Noah estiró la pierna y presionó firmemente la punta de su bota de cuero contra mi zapatilla, atrapándome el pie contra la pata de la silla. Era un movimiento deliberado, pesado, una forma muda y agresiva de marcar territorio. Intenté zafar el pie, pero él apretó el agarre, obligándome a quedarme inmóvil. El aire se volvió irrespirable.
No pude soportarlo más. La culpa, la tensión y el calor de su bota contra la mía me superaron.
—Voy a... voy a buscar un libro de referencia antes de que cierren —dije de golpe, poniéndome de pie tan rápido que la silla crujió contra el suelo.
Emma me miró extrañada, pero asentió. Noah dejó pasar apenas dos segundos.
—Yo también debería buscar uno para las clases de tutoría —comentó él con total tranquilidad, levantándose con esa elegancia felina que lo caracterizaba.
Me adentré en el laberinto de las estanterías del fondo, donde la luz disminuía y los pasillos de libros viejos ofrecían un refugio temporal. Me detuve frente a una sección cualquiera, apoyando las manos en el estante, intentando respirar y recuperar el control de mis propios latidos. Estaba fingiendo revisar los lomos de los libros, sin saber siquiera qué estaba mirando.
De pronto, el aire a mi espalda se volvió denso.

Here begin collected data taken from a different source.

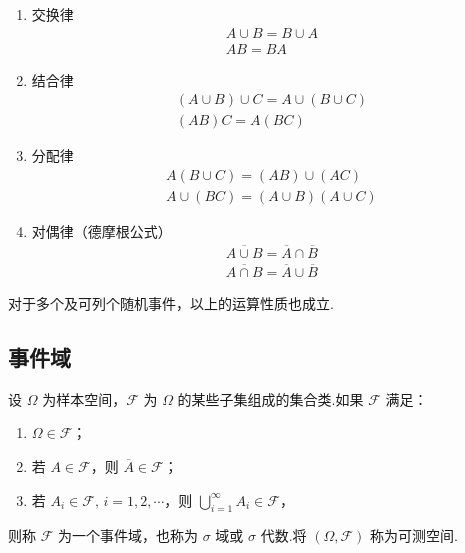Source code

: \begin{property}
    \begin{enumerate}
        \item 交换律
        $$
        \begin{gathered}
            A \cup B = B \cup A \\
            AB=BA
        \end{gathered}
        $$
        \item 结合律
        $$
        \begin{gathered}
            (A \cup B) \cup C = A \cup (B \cup C) \\
            (AB)C=A(BC)
        \end{gathered}
        $$
        \item 分配律
        $$
        \begin{gathered}
            A(B \cup C) = (AB) \cup (AC) \\
            A \cup (BC) = (A \cup B)(A \cup C)
        \end{gathered}
        $$
        \item 对偶律（德摩根公式）
        $$
        \begin{gathered}
            \overline{A \cup B} = \overline{A} \cap \overline{B} \\
            \overline{A \cap B} = \overline{A} \cup \overline{B}
        \end{gathered}
        $$
    \end{enumerate}
\end{property}

对于多个及可列个随机事件，以上的运算性质也成立.

\subsection{事件域}

\begin{definition}
    \indent 设 $\varOmega$ 为样本空间，$\mathcal{F}$ 为 $\varOmega$ 的某些子集组成的集合类.如果 $\mathcal{F}$ 满足：
    \begin{enumerate}
        \item $\varOmega \in \mathcal{F}$；
        \item 若 $A \in \mathcal{F}$，则 $\overline{A} \in \mathcal{F}$；
        \item 若 $A_i \in \mathcal{F}, \, i=1,2,\cdots$，则 $\displaystyle\bigcup_{i=1}^\infty A_i \in \mathcal{F}$，
    \end{enumerate}
    则称 $\mathcal{F}$ 为一个{\heiti 事件域}，也称为 $\sigma$ {\heiti 域}或 $\sigma$ {\heiti 代数}.将 $(\varOmega, \mathcal{F})$ 称为{\heiti 可测空间}.
\end{definition}

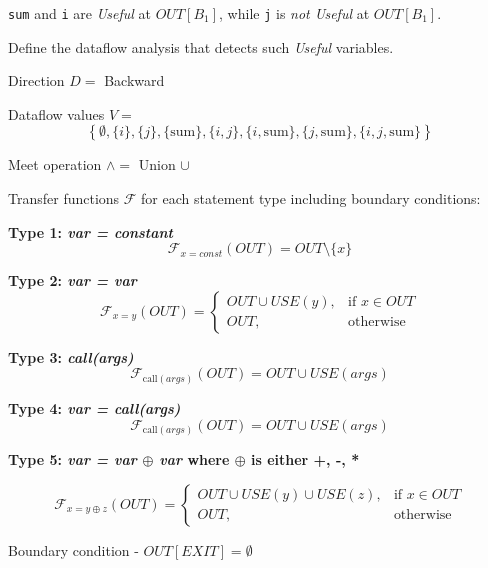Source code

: \documentclass[12pt]{article}
\begin{document}
\begin{enumerate}
        \lstinline$sum$ and \lstinline$i$ are \emph{Useful} at $OUT[B_1]$,
      while \lstinline$j$ is \emph{not Useful} at $OUT[B_1]$.


      Define the dataflow analysis that detects such \emph{Useful} variables.

      \begin{mdframed}
        Direction $D =$  Backward
        

        Dataflow values $V =  $ \[
        \left\{
        \emptyset, 
        \{i\}, 
        \{j\}, 
        \{\text{sum}\}, 
        \{i, j\}, 
        \{i, \text{sum}\}, 
        \{j, \text{sum}\}, 
        \{i, j, \text{sum}\}
        \right\}
        \]

        Meet operation $\wedge =$ Union $\cup$

        Transfer functions $\mathcal{F}$ for each statement type including boundary conditions:  

        \textbf{Type 1: \textit{var = constant}}
        \[
            \mathcal{F}_{x=const}(OUT)= OUT \setminus \{x\}
        \]

        \textbf{Type 2: \textit{var = var}}
        \[
        \mathcal{F}_{x = y}(OUT) =
          \begin{cases}
            OUT\cup USE(y), & \text{if } x \in OUT \\
            OUT, & \text{otherwise}
          \end{cases}
        \]


        \textbf{Type 3: \textit{call(args)}}
        \[
        \mathcal{F}_{\text{call}(args)}(OUT) = OUT \cup USE(args)
        \]

        \textbf{Type 4: \textit{ var = call(args)}}
        \[
        \mathcal{F}_{\text{call}(args)}(OUT) = OUT \cup USE(args)
        \]

        \textbf{Type 5: \textit{ var = var $\oplus$ var }where $\oplus$ is either +, -, * }

         \[
        \mathcal{F}_{x = y \oplus z }(OUT) =
          \begin{cases}
            OUT\cup USE(y)\cup USE(z), & \text{if } x \in OUT \\
            OUT, & \text{otherwise}
          \end{cases}
        \]

        Boundary condition - $OUT[EXIT] = \emptyset$   

      \end{mdframed}        
      

\end{enumerate}
\end{document}
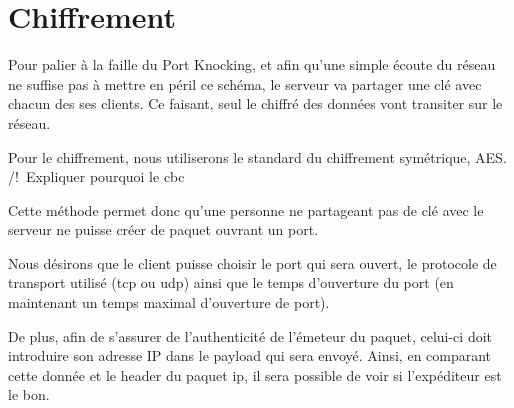\chapter{Chiffrement}

Pour palier à la faille du Port Knocking, et afin qu'une simple écoute du réseau ne suffise pas à mettre en péril ce schéma, le serveur va partager une clé avec chacun des ses clients. Ce faisant, seul le chiffré des données vont transiter sur le réseau.

Pour le chiffrement, nous utiliserons le standard du chiffrement symétrique, AES.
/!\ Expliquer pourquoi le cbc

Cette méthode permet donc qu'une personne ne partageant pas de clé avec le serveur ne puisse créer de paquet ouvrant un port.

Nous désirons que le client puisse choisir le port qui sera ouvert, le protocole de transport utilisé (tcp ou udp) ainsi que le temps d'ouverture du port (en maintenant un temps maximal d'ouverture de port).

De plus, afin de s'assurer de l'authenticité de l'émeteur du paquet, celui-ci doit introduire son adresse IP dans le payload qui sera envoyé. Ainsi, en comparant cette donnée et le header du paquet ip, il sera possible de voir si l'expéditeur est le bon.

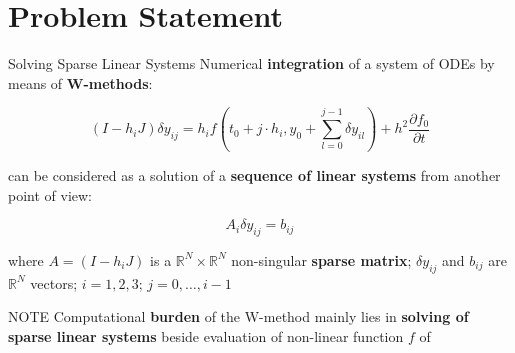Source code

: \section{Problem Statement}

\ifPresentation
\begin{frame}[t]{Solving Sparse Linear Systems}
    \small
    \justifying
    Numerical \textbf{integration} of a system of ODEs by means of \textbf{W-methods}:
    
    \begin{equation}
	(I - h_{i}J)\delta y_{ij} = h_{i} f(t_{0} + j \cdot h_{i}, y_{0} + \sum^{j-1}_{l = 0} \delta y_{il}) + h^{2} \frac{\partial f_{0}}{\partial t}
    \end{equation}
    
    can be considered as a solution of a \textbf{sequence of linear systems} from another point of view:
    
    \begin{equation}
	A_{i} \delta y_{ij} =  b_{ij} 
    \end{equation}

    where $A = (I - h_{i}J)$ is a $\mathbb{R}^{N} \times \mathbb{R}^{N}$ non-singular \textbf{sparse matrix}; $\delta y_{ij}$  and $b_{ij}$ are $\mathbb{R}^{N}$ vectors; $i = 1, 2, 3$; $j=0, \dots, i - 1$\\
    
    \begin{block}{NOTE}
        Computational \textbf{burden} of the W-method mainly lies in \textbf{solving of sparse linear systems} beside evaluation of non-linear function $f$ of 
    \end{block}

\end{frame}
\fi

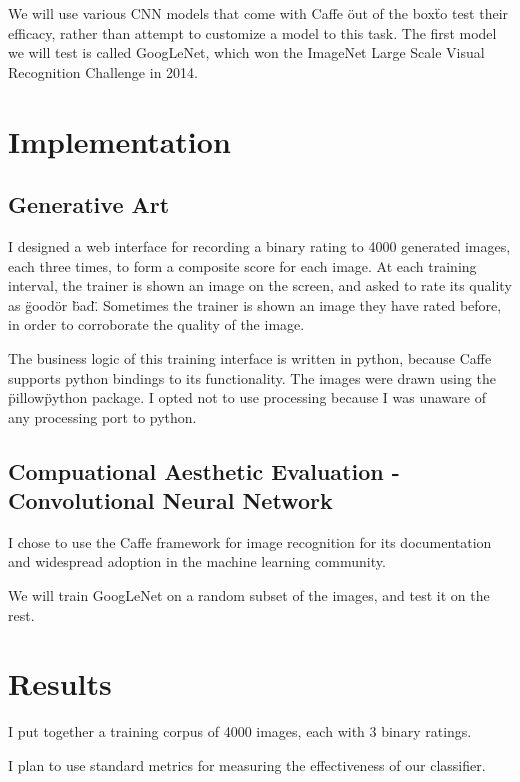 \documentclass[midd]{thesis}
\begin{document}
We will use various CNN models that come with Caffe \"out of the box\" to test their efficacy, rather than attempt to customize a model to this task. The first model we will test is called GoogLeNet, which won the ImageNet Large Scale Visual Recognition Challenge in 2014.

\chapter{Implementation}

\section{Generative Art}

I designed a web interface for recording a binary rating to 4000 generated images, each three times, to form a composite score for each image. At each training interval, the trainer is shown an image on the screen, and asked to rate its quality as \"good\" or \"bad\". Sometimes the trainer is shown an image they have rated before, in order to corroborate the quality of the image.

The business logic of this training interface is written in python, because Caffe supports python bindings to its functionality. The images were drawn using the \"pillow\" python package. I opted not to use processing because I was unaware of any processing port to python.


\section{Compuational Aesthetic Evaluation - Convolutional Neural Network}

I chose to use the Caffe framework for image recognition for its documentation and widespread adoption in the machine learning community.

We will train GoogLeNet on a random subset of the images, and test it on the rest.

\chapter{Results}

I put together a training corpus of 4000 images, each with 3 binary ratings.

I plan to use standard metrics for measuring the effectiveness of our classifier.
\end{document}
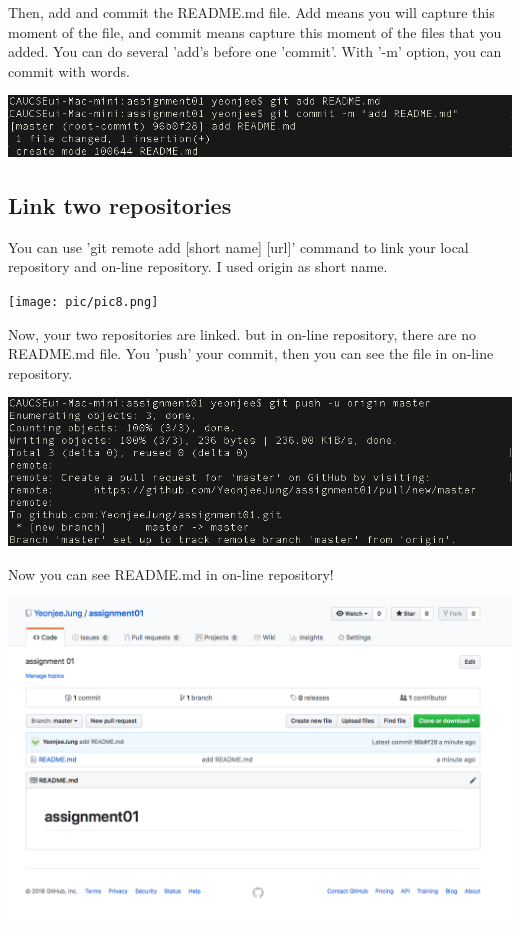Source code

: \documentclass{article}
\begin{document}
Then, add and commit the README.md file. Add means you will capture this moment of the file, and commit means capture this moment of the files that you added. You can do several 'add's before one 'commit'. With '-m' option, you can commit with words.
\begin{center}
    \includegraphics[scale = 0.5]{pic/pic7.png}
\end{center}

\subsection{Link two repositories}
You can use 'git remote add [short name] [url]' command to link your local repository and on-line repository. I used origin as short name.
\begin{center}
    \texttt{[image: pic/pic8.png]}
\end{center}

\newpage
Now, your two repositories are linked. but in on-line repository, there are no README.md file. You 'push' your commit, then you can see the file in on-line repository.
\begin{center}
    \includegraphics[scale = 0.5]{pic/pic9.png}
\end{center}

Now you can see README.md in on-line repository!
\begin{center}
    \includegraphics[scale = 0.4]{pic/pic10.png}
\end{center}
\end{document}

Una sombra me cubrió por completo. Noah se apareció por detrás, tan cerca que su pecho casi rozaba mi espalda. Estiró un brazo, apoyando la mano en el estante de madera, justo al lado de mi cabeza, acorralándome por completo entre las estanterías llenas de libros. Estábamos completamente ocultos de la vista de Emma, separados del resto del mundo por muros de papel.
—Has estado toda la semana ignorándome —le reclamé en un susurro rabioso, girándome de golpe para encararlo, quedando a escasos centímetros de su rostro—. Ni una palabra, ni una mirada en casa. ¿Por qué cambias de idea ahora? ¿Por qué vienes a molestarme justo cuando estoy con ella?
Noah se inclinó un poco más, acortando la distancia de una manera peligrosa. Sus ojos azules brillaban con una intensidad cruda.
—Estaba molesto contigo, Hart. Muy molesto —admitió, y su voz sonó como un ronroneo bajo y áspero que me caló hasta los huesos. Deslicó su otra mano por el estante, atrapándome entre sus dos brazos—. Intenté darte espacio, intenté convencerme de que estabas en lo cierto. Pero no puedo. Y sé que tú tampoco puedes.